§ Raw data

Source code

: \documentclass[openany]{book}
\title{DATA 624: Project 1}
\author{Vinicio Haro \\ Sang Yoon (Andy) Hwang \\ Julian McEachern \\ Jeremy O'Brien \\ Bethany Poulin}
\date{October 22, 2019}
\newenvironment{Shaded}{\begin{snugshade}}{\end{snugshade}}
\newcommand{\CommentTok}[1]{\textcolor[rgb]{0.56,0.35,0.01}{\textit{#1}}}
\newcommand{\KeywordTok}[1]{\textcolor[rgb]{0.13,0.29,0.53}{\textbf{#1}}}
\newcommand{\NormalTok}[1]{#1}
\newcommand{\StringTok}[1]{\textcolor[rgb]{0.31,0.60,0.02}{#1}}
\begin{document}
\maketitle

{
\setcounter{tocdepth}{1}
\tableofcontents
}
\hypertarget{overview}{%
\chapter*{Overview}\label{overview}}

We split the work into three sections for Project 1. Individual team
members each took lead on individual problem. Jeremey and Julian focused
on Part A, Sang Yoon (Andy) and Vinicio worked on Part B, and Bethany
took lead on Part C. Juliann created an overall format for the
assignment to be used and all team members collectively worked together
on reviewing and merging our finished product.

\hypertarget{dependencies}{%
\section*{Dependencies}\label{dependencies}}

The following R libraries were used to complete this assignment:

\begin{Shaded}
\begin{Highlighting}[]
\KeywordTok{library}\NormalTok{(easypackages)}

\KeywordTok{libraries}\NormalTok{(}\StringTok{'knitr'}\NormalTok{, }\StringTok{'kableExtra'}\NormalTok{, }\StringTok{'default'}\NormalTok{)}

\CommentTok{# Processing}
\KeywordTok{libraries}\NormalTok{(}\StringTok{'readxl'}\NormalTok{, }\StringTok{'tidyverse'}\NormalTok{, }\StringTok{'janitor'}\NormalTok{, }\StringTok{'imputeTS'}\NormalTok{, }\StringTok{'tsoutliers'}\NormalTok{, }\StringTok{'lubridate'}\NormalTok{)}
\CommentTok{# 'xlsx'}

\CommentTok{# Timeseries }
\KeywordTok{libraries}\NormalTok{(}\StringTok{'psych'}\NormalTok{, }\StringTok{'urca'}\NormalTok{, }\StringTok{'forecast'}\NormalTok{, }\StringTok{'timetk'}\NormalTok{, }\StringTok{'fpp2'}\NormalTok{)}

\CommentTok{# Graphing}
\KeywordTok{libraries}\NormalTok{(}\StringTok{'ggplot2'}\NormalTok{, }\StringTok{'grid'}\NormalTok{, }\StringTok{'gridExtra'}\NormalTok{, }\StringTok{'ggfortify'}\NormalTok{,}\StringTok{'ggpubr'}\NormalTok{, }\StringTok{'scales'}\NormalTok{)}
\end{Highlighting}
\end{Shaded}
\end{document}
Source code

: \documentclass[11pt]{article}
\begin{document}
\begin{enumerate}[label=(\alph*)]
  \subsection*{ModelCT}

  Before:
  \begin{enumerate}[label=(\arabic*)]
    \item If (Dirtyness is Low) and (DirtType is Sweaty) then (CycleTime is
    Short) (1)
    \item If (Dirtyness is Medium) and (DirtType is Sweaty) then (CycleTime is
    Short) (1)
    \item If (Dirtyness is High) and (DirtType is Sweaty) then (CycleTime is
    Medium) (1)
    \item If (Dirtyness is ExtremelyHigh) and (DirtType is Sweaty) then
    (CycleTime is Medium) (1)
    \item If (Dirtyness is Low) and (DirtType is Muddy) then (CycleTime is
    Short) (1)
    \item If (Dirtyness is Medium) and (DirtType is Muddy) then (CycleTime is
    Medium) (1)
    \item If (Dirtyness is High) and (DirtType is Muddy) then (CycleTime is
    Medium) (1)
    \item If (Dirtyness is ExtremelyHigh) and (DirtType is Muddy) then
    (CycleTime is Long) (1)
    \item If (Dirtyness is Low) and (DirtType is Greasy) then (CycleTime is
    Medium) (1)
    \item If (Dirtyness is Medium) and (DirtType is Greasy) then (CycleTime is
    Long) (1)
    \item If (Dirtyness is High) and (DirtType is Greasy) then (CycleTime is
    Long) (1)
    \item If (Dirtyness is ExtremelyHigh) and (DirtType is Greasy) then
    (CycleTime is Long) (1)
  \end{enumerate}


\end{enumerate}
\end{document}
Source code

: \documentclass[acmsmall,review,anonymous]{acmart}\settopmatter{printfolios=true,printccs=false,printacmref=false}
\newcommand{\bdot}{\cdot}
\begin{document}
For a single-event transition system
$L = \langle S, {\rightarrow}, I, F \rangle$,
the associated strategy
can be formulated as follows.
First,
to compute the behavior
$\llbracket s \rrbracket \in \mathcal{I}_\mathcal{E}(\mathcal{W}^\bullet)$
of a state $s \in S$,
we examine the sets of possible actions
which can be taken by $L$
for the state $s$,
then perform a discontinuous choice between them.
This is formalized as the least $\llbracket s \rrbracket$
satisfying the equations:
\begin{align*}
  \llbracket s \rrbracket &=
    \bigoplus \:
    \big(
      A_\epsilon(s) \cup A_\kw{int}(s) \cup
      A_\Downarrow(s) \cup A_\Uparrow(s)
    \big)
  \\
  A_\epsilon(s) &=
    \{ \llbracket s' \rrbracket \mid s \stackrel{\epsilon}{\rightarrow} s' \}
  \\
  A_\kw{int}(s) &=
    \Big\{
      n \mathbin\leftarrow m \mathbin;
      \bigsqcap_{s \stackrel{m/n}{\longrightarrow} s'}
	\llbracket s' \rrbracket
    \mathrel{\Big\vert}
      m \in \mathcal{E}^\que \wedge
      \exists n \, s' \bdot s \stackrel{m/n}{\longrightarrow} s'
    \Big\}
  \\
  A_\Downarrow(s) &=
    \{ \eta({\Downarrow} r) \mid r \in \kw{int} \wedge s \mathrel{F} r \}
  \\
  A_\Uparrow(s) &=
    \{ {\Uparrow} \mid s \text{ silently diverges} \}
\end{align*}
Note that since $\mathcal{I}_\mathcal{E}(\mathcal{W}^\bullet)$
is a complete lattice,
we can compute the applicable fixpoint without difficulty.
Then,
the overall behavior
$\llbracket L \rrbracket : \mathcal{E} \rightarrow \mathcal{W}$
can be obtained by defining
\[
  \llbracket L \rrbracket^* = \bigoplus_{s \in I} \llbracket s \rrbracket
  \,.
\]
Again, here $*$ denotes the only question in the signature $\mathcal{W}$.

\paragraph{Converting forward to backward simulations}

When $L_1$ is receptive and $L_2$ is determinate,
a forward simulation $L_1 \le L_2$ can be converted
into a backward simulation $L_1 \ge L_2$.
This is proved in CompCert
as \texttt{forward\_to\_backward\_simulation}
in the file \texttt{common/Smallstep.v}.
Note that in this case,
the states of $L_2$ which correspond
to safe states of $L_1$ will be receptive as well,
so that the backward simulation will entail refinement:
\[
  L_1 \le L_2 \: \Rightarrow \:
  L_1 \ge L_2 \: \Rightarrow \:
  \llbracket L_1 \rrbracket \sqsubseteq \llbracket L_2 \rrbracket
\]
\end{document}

§ Task instructions
Print all of the data exactly as it was given.

§ Response below
Source code

: \documentclass[openany]{book}
\title{DATA 624: Project 1}
\author{Vinicio Haro \\ Sang Yoon (Andy) Hwang \\ Julian McEachern \\ Jeremy O'Brien \\ Bethany Poulin}
\date{October 22, 2019}
\newenvironment{Shaded}{\begin{snugshade}}{\end{snugshade}}
\newcommand{\CommentTok}[1]{\textcolor[rgb]{0.56,0.35,0.01}{\textit{#1}}}
\newcommand{\KeywordTok}[1]{\textcolor[rgb]{0.13,0.29,0.53}{\textbf{#1}}}
\newcommand{\NormalTok}[1]{#1}
\newcommand{\StringTok}[1]{\textcolor[rgb]{0.31,0.60,0.02}{#1}}
\begin{document}
\maketitle

{
\setcounter{tocdepth}{1}
\tableofcontents
}
\hypertarget{overview}{%
\chapter*{Overview}\label{overview}}

We split the work into three sections for Project 1. Individual team
members each took lead on individual problem. Jeremey and Julian focused
on Part A, Sang Yoon (Andy) and Vinicio worked on Part B, and Bethany
took lead on Part C. Juliann created an overall format for the
assignment to be used and all team members collectively worked together
on reviewing and merging our finished product.

\hypertarget{dependencies}{%
\section*{Dependencies}\label{dependencies}}

The following R libraries were used to complete this assignment:

\begin{Shaded}
\begin{Highlighting}[]
\KeywordTok{library}\NormalTok{(easypackages)}

\KeywordTok{libraries}\NormalTok{(}\StringTok{'knitr'}\NormalTok{, }\StringTok{'kableExtra'}\NormalTok{, }\StringTok{'default'}\NormalTok{)}

\CommentTok{# Processing}
\KeywordTok{libraries}\NormalTok{(}\StringTok{'readxl'}\NormalTok{, }\StringTok{'tidyverse'}\NormalTok{, }\StringTok{'janitor'}\NormalTok{, }\StringTok{'imputeTS'}\NormalTok{, }\StringTok{'tsoutliers'}\NormalTok{, }\StringTok{'lubridate'}\NormalTok{)}
\CommentTok{# 'xlsx'}

\CommentTok{# Timeseries }
\KeywordTok{libraries}\NormalTok{(}\StringTok{'psych'}\NormalTok{, }\StringTok{'urca'}\NormalTok{, }\StringTok{'forecast'}\NormalTok{, }\StringTok{'timetk'}\NormalTok{, }\StringTok{'fpp2'}\NormalTok{)}

\CommentTok{# Graphing}
\KeywordTok{libraries}\NormalTok{(}\StringTok{'ggplot2'}\NormalTok{, }\StringTok{'grid'}\NormalTok{, }\StringTok{'gridExtra'}\NormalTok{, }\StringTok{'ggfortify'}\NormalTok{,}\StringTok{'ggpubr'}\NormalTok{, }\StringTok{'scales'}\NormalTok{)}
\end{Highlighting}
\end{Shaded}
\end{document}
Source code

: \documentclass[11pt]{article}
\begin{document}
\begin{enumerate}[label=(\alph*)]
  \subsection*{ModelCT}

  Before:
  \begin{enumerate}[label=(\arabic*)]
    \item If (Dirtyness is Low) and (DirtType is Sweaty) then (CycleTime is
    Short) (1)
    \item If (Dirtyness is Medium) and (DirtType is Sweaty) then (CycleTime is
    Short) (1)
    \item If (Dirtyness is High) and (DirtType is Sweaty) then (CycleTime is
    Medium) (1)
    \item If (Dirtyness is ExtremelyHigh) and (DirtType is Sweaty) then
    (CycleTime is Medium) (1)
    \item If (Dirtyness is Low) and (DirtType is Muddy) then (CycleTime is
    Short) (1)
    \item If (Dirtyness is Medium) and (DirtType is Muddy) then (CycleTime is
    Medium) (1)
    \item If (Dirtyness is High) and (DirtType is Muddy) then (CycleTime is
    Medium) (1)
    \item If (Dirtyness is ExtremelyHigh) and (DirtType is Muddy) then
    (CycleTime is Long) (1)
    \item If (Dirtyness is Low) and (DirtType is Greasy) then (CycleTime is
    Medium) (1)
    \item If (Dirtyness is Medium) and (DirtType is Greasy) then (CycleTime is
    Long) (1)
    \item If (Dirtyness is High) and (DirtType is Greasy) then (CycleTime is
    Long) (1)
    \item If (Dirtyness is ExtremelyHigh) and (DirtType is Greasy) then
    (CycleTime is Long) (1)
  \end{enumerate}


\end{enumerate}
\end{document}
Source code

: \documentclass[acmsmall,review,anonymous]{acmart}\settopmatter{printfolios=true,printccs=false,printacmref=false}
\newcommand{\bdot}{\cdot}
\begin{document}
For a single-event transition system
$L = \langle S, {\rightarrow}, I, F \rangle$,
the associated strategy
can be formulated as follows.
First,
to compute the behavior
$\llbracket s \rrbracket \in \mathcal{I}_\mathcal{E}(\mathcal{W}^\bullet)$
of a state $s \in S$,
we examine the sets of possible actions
which can be taken by $L$
for the state $s$,
then perform a discontinuous choice between them.
This is formalized as the least $\llbracket s \rrbracket$
satisfying the equations:
\begin{align*}
  \llbracket s \rrbracket &=
    \bigoplus \:
    \big(
      A_\epsilon(s) \cup A_\kw{int}(s) \cup
      A_\Downarrow(s) \cup A_\Uparrow(s)
    \big)
  \\
  A_\epsilon(s) &=
    \{ \llbracket s' \rrbracket \mid s \stackrel{\epsilon}{\rightarrow} s' \}
  \\
  A_\kw{int}(s) &=
    \Big\{
      n \mathbin\leftarrow m \mathbin;
      \bigsqcap_{s \stackrel{m/n}{\longrightarrow} s'}
	\llbracket s' \rrbracket
    \mathrel{\Big\vert}
      m \in \mathcal{E}^\que \wedge
      \exists n \, s' \bdot s \stackrel{m/n}{\longrightarrow} s'
    \Big\}
  \\
  A_\Downarrow(s) &=
    \{ \eta({\Downarrow} r) \mid r \in \kw{int} \wedge s \mathrel{F} r \}
  \\
  A_\Uparrow(s) &=
    \{ {\Uparrow} \mid s \text{ silently diverges} \}
\end{align*}
Note that since $\mathcal{I}_\mathcal{E}(\mathcal{W}^\bullet)$
is a complete lattice,
we can compute the applicable fixpoint without difficulty.
Then,
the overall behavior
$\llbracket L \rrbracket : \mathcal{E} \rightarrow \mathcal{W}$
can be obtained by defining
\[
  \llbracket L \rrbracket^* = \bigoplus_{s \in I} \llbracket s \rrbracket
  \,.
\]
Again, here $*$ denotes the only question in the signature $\mathcal{W}$.

\paragraph{Converting forward to backward simulations}

When $L_1$ is receptive and $L_2$ is determinate,
a forward simulation $L_1 \le L_2$ can be converted
into a backward simulation $L_1 \ge L_2$.
This is proved in CompCert
as \texttt{forward\_to\_backward\_simulation}
in the file \texttt{common/Smallstep.v}.
Note that in this case,
the states of $L_2$ which correspond
to safe states of $L_1$ will be receptive as well,
so that the backward simulation will entail refinement:
\[
  L_1 \le L_2 \: \Rightarrow \:
  L_1 \ge L_2 \: \Rightarrow \:
  \llbracket L_1 \rrbracket \sqsubseteq \llbracket L_2 \rrbracket
\]
\end{document}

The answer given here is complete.